Segment Start: DATA SECTION

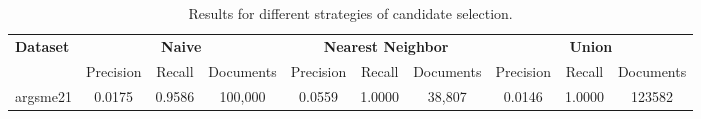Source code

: \begin{sidewaystable}
    \centering
    \caption{Results for different strategies of candidate selection.}
    \begin{tabular}{lccccccccc}
        \toprule
        \textbf{Dataset} & \multicolumn{3}{c}{\textbf{Naive}} & \multicolumn{3}{c}{\textbf{Nearest Neighbor}} & \multicolumn{3}{c}{\textbf{Union}} \\
        \cmidrule(lr){2-4} \cmidrule(lr){5-7} \cmidrule(lr){8-10}
                         & Precision & Recall & Documents & Precision & Recall & Documents & Precision & Recall & Documents \\
        \midrule

        argsme21 & 0.0175 & 0.9586 & 100,000 & 0.0559 & 1.0000 & 38,807 & 0.0146 & 1.0000 & 123582 \\

        \bottomrule 
    \end{tabular}
\end{sidewaystable}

Segment End: DATA SECTION

EXERCISE
The response should repeat each record precisely and contain no pictures.

OUTPUT OF THE TASK
Source code

: \begin{sidewaystable}
    \centering
    \caption{Results for different strategies of candidate selection.}
    \begin{tabular}{lccccccccc}
        \toprule
        \textbf{Dataset} & \multicolumn{3}{c}{\textbf{Naive}} & \multicolumn{3}{c}{\textbf{Nearest Neighbor}} & \multicolumn{3}{c}{\textbf{Union}} \\
        \cmidrule(lr){2-4} \cmidrule(lr){5-7} \cmidrule(lr){8-10}
                         & Precision & Recall & Documents & Precision & Recall & Documents & Precision & Recall & Documents \\
        \midrule

        argsme21 & 0.0175 & 0.9586 & 100,000 & 0.0559 & 1.0000 & 38,807 & 0.0146 & 1.0000 & 123582 \\

        \bottomrule 
    \end{tabular}
\end{sidewaystable}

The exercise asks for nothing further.